*** Data for the task Section Begins ***
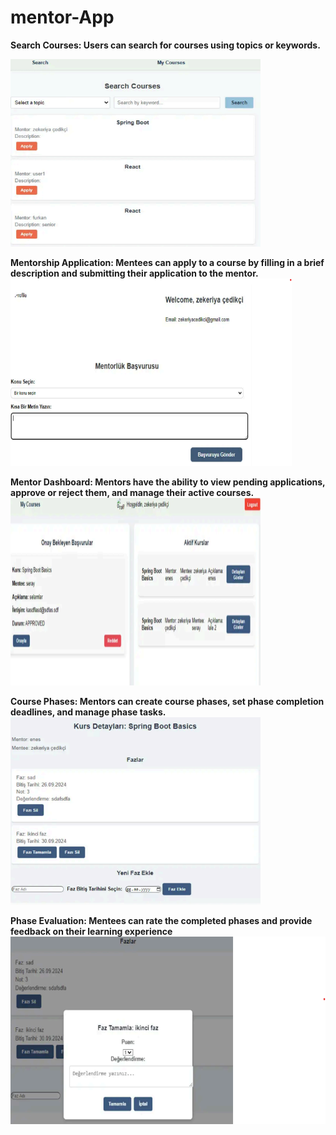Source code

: # mentor-App
**Search Courses: Users can search for courses using topics or keywords.**

<img src="https://github.com/zekc/mentor-App/blob/main/app-interface/Screenshot%202024-09-25%20010634.png" alt="Screenshot of App Interface" width="400" height="300">


**Mentorship Application: Mentees can apply to a course by filling in a brief description and submitting their application to the mentor.**
<img src="https://github.com/zekc/mentor-App/blob/main/app-interface/Screenshot%202024-09-25%20010706.png" alt="Mentorship Application" width="450" height="300">

**Mentor Dashboard: Mentors have the ability to view pending applications, approve or reject them, and manage their active courses.**
<img src="https://github.com/zekc/mentor-App/blob/main/app-interface/Screenshot%202024-09-25%20010738.png" alt="Mentorship Application" width="400" height="300">

**Course Phases: Mentors can create course phases, set phase completion deadlines, and manage phase tasks.**
<img src="https://github.com/zekc/mentor-App/blob/main/app-interface/Screenshot%202024-09-25%20010800.png" alt="Mentorship Application" width="400" height="300">

**Phase Evaluation: Mentees can rate the completed phases and provide feedback on their learning experience**
<img src="https://github.com/zekc/mentor-App/blob/main/app-interface/Screenshot%202024-09-25%20010837.png" alt="Mentorship Application" width="550" height="300">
*** Data for the task Section Ends ***
What to produce: How many of the lines above contain the word "zekc"? Only the number should be given.

Your response: 5